Il y a ensuite la première favorite, Lady Sarah, dont la place centrale à la cour n’est plus à démontrer au début du film. Profitant de la faiblesse de sa souveraine, elle s’est subtilement emparé des rênes du pouvoir. On y retrouve une Rachel Weisz glaçante, que même une violente chute de cheval ne semble désarçonner de sa lutte pour le pouvoir.
Et enfin il y a Abigail Hill, la nouvelle venue qui ne pouvait à mon sens mieux être interprétée que par Emma Stone. En effet, elle joue ici d’un jeu dont elle a le secret grâce à ses mimiques faciales et un regard toujours mêlant tristesse et malice de telle sorte qu’on ne sait plus quand elle est sincère et quand elle ne l’est plus.
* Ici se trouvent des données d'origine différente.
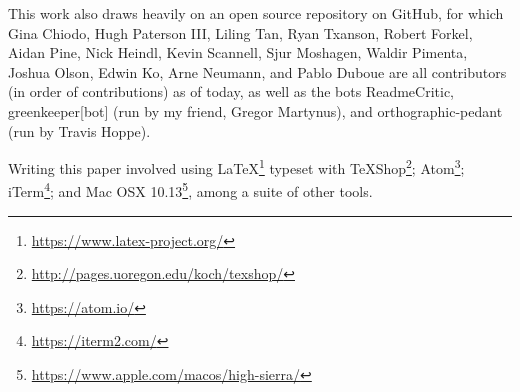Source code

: \documentclass[12pt,a4paper]{article}
\begin{document}
\noindent This work also draws heavily on an open source repository on GitHub, for which Gina Chiodo, Hugh Paterson III, Liling Tan, Ryan Txanson, Robert Forkel, Aidan Pine, Nick Heindl, Kevin Scannell, Sjur Moshagen, Waldir Pimenta, Joshua Olson, Edwin Ko, Arne Neumann, and Pablo Duboue are all contributors (in order of contributions) as of today, as well as the bots ReadmeCritic, greenkeeper[bot] (run by my friend, Gregor Martynus), and orthographic-pedant (run by Travis Hoppe).

Writing this paper involved using LaTeX\footnote{\href{https://www.latex-project.org/}{https://www.latex-project.org/}} typeset with TeXShop\footnote{\href{http://pages.uoregon.edu/koch/texshop/}{http://pages.uoregon.edu/koch/texshop/}}; Atom\footnote{\href{https://atom.io/}{https://atom.io/}}; iTerm\footnote{\href{https://iterm2.com/}{https://iterm2.com/}}; and Mac OSX 10.13\footnote{\href{https://www.apple.com/macos/high-sierra/}{https://www.apple.com/macos/high-sierra/}}, among a suite of other tools.

\newpage

%
\tableofcontents
\thispagestyle{empty}

\newpage

\listoffigures
\listoftables

\setcounter{page}{1}

\end{document}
C’est un personnage qui ne compte que sur elle-même pour satisfaire sa propre ambition : « Je suis toujours de mon côté » ; voilà une phrase qui plante le décor de son état d’esprit.
Ces trois femmes forment donc un trio magistral d'humanité, de faiblesse, de force, de manipulation et de tragédie. Toutes trois esclaves à la fois de l’amour et de leurs ambitions, elles nous font douter de la définition même de l’amour : est-ce le fait de se livrer à l’autre sans concession, de partager avec l’autre des moments de douceur et de sincérité comme par exemple cette scène symbolique entre Abigail et la reine avec les lapins ? Ou est-ce que l’amour ne peut être que l’amour de soi par la recherche de sa propre satisfaction ? Face à ce film, on ne sait plus ; ces femmes s’aiment elles-mêmes avant tout et c’est sans doute ce qui les conduit à aimer l’autre pour satisfaire leur amour narcissique et pervers.
Les hommes de ce film sont donc au second plan, souvent ridiculisés même comme le montrent par exemple les scènes du lancer d’oranges ou de la course des canards. Second plan dans ce film car au second plan dans la vie des femmes et c’est un message à forte résonance féministe qui prend tout son sens dans le contexte sociétal actuel faisant alors d’un film historique un film extrêmement moderne. Non la femme n’a pas besoin d’homme pour être à la tête d’un pays, pour mener le jeu politique ou pour même tout simplement exister ; les hommes font l’objet de très peu de considération, uniquement vu comme des objets de l’ascension sociale des femmes par les deux favorites.
Sur le plan visuel
Sur le plan visuel et la construction de l’image, ce qui est frappant ce sont ces plans à la caméra fish-eye, un objectif généralement plus utilisé en photographie. Cela permet ici des prises de vue larges déformant la réalité en faisant apparaitre des personnages plus petits dans un décor démesurément grand et ceci en dépit des nombreuses prises de vue en contre-plongée qui ne suffisent pas à leur redonner de la grandeur.
La musique
Un mot sur la musique désormais que j’ai personnellement trouvée sublimement juste et notamment Vivace de Vivaldi. Ce concerto participe en effet de cette atmosphère suffocante et angoissante, de cette idée que si l’on veut se faire entendre à la cour, il faut parler fort et attaquer sans avoir peur. Cette mélodie attaque avec un rythme presque militaire notre oreille par exemple comme les cris d’Abigail transpercent le mur des appartements de la reine pour attirer son attention et sa sympathie.
Ce film est d’un humour grinçant et cruel, où chaque personnage est à la fois celui qui se moque et celui qui est moqué. L’ambiance de ce film est d’un cynisme comique où triomphe la perversité ; en effet, chaque relation humaine est ici toxique et perverse, rien ne se fait sans calcul. Le seul personnage qui reste sans doute le plus pur et le plus crédule est sans doute celui de la reine.
De cette perversité se dégage une atmosphère malsaine et angoissante renforcée par la musique et les plans larges dont nous avons parlés précédemment qui font presque suffoquer. Et si on se rit sincèrement de certaines situations car elles sont effectivement comiques, on ne peut oublier que se présentent devant nous les ravages du pouvoir et de sa conquête sur la nature humaine.
Finalement, ce film est cyniquement jouissif, pour notre plus grand plaisir et je le recommande vivement à celles et ceux qui ne l’auraient pas vu.